As the valve body 9 swings, the carbon particles are finely divided by the edge portion E, and these small pieces of carbon can be discharged through the through hole 31 into the exhaust passage. That is, carbon that adheres to the upper surface of the valve body and prevents the valve from being closed can be quickly discharged to the outside, thereby stabilizing the operation of the valve body 9.

"Effects of the Invention" As explained above, according to the exhaust timing valve body device according to the present invention, the valve body is housed in the recess provided in the upper part of the exhaust passage when the valve is opened, so that high-temperature exhaust gas It is not exposed to heat and is not easily affected by heat.

In addition, the valve body is provided with a flange at the swinging tip, which secures the necessary height for the control surface, which reduces the weight of the valve body, allowing the valve to operate with a small driving force. He can manipulate his body.

Furthermore, by arranging the flange of the valve body upward, when exhaust gas collides with the control surface formed on the flange, the moment around the center of swing generated in the valve body is minimized.

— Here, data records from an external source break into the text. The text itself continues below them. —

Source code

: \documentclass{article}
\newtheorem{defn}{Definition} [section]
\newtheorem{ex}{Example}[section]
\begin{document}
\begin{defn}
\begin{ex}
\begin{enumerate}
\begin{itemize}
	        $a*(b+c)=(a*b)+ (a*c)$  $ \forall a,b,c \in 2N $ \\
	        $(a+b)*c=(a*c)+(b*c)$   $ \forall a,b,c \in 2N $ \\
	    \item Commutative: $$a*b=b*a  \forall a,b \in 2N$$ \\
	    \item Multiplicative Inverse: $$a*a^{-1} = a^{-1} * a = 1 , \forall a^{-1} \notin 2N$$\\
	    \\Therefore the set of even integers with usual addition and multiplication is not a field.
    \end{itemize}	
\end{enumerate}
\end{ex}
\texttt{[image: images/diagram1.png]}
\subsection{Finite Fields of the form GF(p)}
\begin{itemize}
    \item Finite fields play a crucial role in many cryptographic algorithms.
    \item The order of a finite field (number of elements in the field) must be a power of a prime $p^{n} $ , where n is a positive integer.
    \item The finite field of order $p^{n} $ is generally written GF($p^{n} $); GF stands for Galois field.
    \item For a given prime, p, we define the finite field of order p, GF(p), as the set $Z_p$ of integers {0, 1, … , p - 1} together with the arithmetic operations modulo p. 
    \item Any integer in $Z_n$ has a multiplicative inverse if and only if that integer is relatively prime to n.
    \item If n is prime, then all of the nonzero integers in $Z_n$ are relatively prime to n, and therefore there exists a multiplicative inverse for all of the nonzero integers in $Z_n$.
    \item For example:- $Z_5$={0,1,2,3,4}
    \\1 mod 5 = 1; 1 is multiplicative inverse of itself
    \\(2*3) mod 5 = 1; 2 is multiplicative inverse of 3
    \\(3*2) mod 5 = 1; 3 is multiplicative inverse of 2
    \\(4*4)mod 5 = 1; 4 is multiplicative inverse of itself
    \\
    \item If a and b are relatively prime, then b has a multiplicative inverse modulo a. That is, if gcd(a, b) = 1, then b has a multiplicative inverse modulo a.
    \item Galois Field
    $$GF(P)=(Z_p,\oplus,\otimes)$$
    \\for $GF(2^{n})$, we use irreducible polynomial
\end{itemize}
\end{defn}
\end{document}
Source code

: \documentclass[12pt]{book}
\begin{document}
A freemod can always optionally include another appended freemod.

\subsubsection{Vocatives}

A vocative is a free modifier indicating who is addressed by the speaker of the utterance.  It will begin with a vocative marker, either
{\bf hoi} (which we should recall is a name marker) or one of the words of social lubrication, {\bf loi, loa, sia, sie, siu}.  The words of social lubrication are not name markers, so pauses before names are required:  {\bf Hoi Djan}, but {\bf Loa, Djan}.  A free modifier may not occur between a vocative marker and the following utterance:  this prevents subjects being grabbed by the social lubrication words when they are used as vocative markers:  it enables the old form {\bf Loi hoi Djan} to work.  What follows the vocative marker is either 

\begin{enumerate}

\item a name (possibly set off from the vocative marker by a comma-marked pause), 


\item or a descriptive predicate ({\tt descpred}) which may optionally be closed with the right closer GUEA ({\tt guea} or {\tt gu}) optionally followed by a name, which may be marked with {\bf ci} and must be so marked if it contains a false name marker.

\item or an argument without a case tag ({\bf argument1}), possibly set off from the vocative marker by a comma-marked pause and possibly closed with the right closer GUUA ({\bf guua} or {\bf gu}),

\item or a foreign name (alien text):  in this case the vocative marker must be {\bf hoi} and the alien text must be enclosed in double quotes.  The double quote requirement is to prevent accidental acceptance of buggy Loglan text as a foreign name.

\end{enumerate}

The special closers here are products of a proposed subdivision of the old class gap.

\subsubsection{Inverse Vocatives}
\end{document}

Also from this point of view, the driving force of the valve body can be reduced.

Furthermore, by forming a curved gap between the valve body storage recess and the valve body flange, a labyrinth effect is created between the two, thereby allowing exhaust gas to pass through the control surface into the valve body storage recess. It is possible to prevent carbon from flowing into the center of the valve body, and to prevent carbon from accumulating at the swinging center of the valve body, thereby ensuring smooth swinging operation of the valve body.

[Brief explanation of the drawing]

FIG. 1 is a longitudinal sectional view of a two-stroke engine equipped with an exhaust timing control device according to the present invention, FIG. 2 is a sectional view taken along the line - in FIG. 1, FIG. 3 is a perspective view of a valve body, and FIG. The figure is a perspective view showing another embodiment of the present invention. 1...Cylinder block, 2...Cylinder head, 4...Scavenging passage, 5...Exhaust passage, 5a...
(Exhaust port) opening, 7...valve body storage recess, 9...
...Valve body, 11...Arm part, 12...Brim part, 13...
... control surface, 20 ... drive mechanism, 31 ... through hole,
E...Edge part.

Claims (1)

[Claims] 1 Opening and closing the upper part of the opening of the exhaust passage communicating with the inside of the cylinder of a two-stroke engine to change the timing of communication between the inside of the cylinder and the exhaust passage by the piston slidably inserted into the cylinder. The exhaust timing control device includes: a valve body that is swingably attached to the upper part of the exhaust passage around an axis; and a valve body storage that is provided at the upper part of the exhaust passage and stores the valve body when the valve is opened. The valve body includes a recess and a valve body drive mechanism that opens and closes the valve body according to the rotational speed of the engine. The swinging tip of the arm is provided with a collar portion extending upward, and the surface of the collar portion facing the inner surface of the cylinder is provided with approximately the same curvature as the inner surface of the cylinder, and a control surface is aligned with the inner surface of the cylinder. A recess is formed on the inner surface of the cylinder of the valve body storage recess into which the flange is fitted and forms a bent gap between the flange and the flange. Exhaust timing control device for 2-stroke engine.